O’Connell says this play is the most important thing he’s ever worked on and learning to portray a racially insensitive character was demanding.
“And it was, is, very difficult for me. It’s just very difficult for me to personally, I know it’s a character that I’m up there saying these words, but it’s difficult for me to say these words,” he said.
But the actor was pushed past his discomfort by Tony-winning director Kenny Leon.
“I just challenged him. I said, you know, there are nine black men and three white men in this play. You have to carry the weight of this white man who has warts and sides of him that are not so pleasant. You have to put yourself back in the ’40s,” Leon said.
Playwright Charles Fuller was awarded the Pulitzer Prize for Drama for “A Soldier’s Play.” The Negro Ensemble Company first staged it off-Broadway in 1981. Actors Adolph Caesar and young Denzel Washington and Samuel L. Jackson embodied roles familiar to Fuller.
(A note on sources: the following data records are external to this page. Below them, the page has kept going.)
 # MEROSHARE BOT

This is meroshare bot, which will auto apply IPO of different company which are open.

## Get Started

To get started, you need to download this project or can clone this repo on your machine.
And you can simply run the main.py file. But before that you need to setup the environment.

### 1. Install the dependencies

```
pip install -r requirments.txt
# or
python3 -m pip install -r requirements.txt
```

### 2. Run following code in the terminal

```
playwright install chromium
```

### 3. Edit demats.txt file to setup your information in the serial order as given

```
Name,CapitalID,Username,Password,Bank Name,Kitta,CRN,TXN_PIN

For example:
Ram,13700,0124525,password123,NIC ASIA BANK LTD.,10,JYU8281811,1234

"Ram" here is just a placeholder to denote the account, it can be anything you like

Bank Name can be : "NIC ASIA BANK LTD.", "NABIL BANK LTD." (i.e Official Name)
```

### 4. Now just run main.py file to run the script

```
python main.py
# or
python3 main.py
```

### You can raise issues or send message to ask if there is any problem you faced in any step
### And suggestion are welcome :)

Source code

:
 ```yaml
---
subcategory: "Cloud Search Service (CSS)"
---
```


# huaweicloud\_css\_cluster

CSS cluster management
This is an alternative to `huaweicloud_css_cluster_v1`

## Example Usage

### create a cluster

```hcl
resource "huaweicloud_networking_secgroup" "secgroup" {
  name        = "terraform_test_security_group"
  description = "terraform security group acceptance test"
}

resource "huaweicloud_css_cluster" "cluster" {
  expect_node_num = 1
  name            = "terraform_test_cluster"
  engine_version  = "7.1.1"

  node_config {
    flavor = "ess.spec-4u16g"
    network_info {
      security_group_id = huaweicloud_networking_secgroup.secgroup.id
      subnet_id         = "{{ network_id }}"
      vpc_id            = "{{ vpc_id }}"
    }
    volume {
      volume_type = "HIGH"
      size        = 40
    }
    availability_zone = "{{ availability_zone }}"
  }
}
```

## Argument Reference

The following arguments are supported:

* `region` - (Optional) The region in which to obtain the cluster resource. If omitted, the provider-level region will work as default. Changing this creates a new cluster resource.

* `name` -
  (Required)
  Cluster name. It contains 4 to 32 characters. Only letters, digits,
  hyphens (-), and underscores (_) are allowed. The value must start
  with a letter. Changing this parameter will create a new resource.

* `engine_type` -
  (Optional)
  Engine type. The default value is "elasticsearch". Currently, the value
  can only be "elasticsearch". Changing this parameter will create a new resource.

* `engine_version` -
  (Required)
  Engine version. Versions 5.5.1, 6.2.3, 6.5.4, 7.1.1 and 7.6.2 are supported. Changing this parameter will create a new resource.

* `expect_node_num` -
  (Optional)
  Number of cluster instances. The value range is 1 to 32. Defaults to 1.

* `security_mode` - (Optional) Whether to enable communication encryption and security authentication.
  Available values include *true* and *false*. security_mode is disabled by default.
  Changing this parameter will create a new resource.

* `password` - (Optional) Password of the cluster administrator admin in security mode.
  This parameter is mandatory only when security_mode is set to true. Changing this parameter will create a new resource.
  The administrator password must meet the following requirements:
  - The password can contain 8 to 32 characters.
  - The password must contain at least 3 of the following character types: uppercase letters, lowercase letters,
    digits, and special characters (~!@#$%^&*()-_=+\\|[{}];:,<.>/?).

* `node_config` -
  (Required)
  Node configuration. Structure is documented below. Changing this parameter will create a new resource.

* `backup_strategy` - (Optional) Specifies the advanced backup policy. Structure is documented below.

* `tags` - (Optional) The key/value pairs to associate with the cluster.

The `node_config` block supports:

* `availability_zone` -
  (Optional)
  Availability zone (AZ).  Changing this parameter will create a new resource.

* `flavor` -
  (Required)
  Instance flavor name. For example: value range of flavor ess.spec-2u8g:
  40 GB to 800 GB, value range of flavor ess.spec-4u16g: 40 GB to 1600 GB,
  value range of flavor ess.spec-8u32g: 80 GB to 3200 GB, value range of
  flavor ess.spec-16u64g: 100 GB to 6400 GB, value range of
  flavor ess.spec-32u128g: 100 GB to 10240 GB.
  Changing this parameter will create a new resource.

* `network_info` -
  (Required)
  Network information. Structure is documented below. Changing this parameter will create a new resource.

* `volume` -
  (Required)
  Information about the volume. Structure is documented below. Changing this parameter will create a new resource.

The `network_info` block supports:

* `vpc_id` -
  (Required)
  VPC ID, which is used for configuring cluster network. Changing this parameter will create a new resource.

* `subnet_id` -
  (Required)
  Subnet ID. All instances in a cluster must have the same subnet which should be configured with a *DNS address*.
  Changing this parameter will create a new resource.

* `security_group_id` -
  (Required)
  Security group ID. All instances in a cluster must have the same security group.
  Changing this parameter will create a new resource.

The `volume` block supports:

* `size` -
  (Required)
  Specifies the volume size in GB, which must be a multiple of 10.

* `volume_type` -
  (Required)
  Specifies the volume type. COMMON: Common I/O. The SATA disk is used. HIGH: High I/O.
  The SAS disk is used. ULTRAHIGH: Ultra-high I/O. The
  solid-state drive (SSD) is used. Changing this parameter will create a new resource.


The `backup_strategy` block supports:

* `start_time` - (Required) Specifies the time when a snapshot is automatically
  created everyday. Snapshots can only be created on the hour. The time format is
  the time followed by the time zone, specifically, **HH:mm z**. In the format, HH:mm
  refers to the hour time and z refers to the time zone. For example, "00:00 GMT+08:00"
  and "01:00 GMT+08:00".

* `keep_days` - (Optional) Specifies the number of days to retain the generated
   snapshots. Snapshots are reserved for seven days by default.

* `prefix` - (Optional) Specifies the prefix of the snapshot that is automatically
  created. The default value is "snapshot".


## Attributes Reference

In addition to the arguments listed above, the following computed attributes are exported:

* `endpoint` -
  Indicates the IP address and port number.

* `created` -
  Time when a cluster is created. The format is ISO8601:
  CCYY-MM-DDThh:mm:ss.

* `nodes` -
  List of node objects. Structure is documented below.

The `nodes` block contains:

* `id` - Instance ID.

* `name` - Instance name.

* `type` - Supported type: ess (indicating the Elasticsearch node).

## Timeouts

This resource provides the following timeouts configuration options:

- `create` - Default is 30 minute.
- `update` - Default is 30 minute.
“Humans are, if anything, not perfect, and so having been in the Army with a lot of nuts and great guys,” Fuller said. “I could always look back to find a character I needed in a story.”
The 1984 film “A Soldier’s Story” was nominated for three Oscars, including Best Picture. The murder mystery exposes the disrespect black soldiers endured from whites and each other and the ingratitude they faced.
“If you’re willing to die for your country, your country should be able to at least look at you and say thank you,” Fuller said.
Director Kenny Leon uses music to underscore the soldiers’ service, sacrifice and what he calls “cultural baggage.”
“I sort of try these chain-gang prison songs throughout the piece just to give it some depth in terms of African-Americans’ contributions to America,” Leon said. “Actually, I’m asking you at the end of the play, when is the perfect time for all of us to grow into our true American selves?”
The Roundabout Theatre production of “A Soldier’s Play” is at the American Airlines Theatre on 42nd Street now through March 15.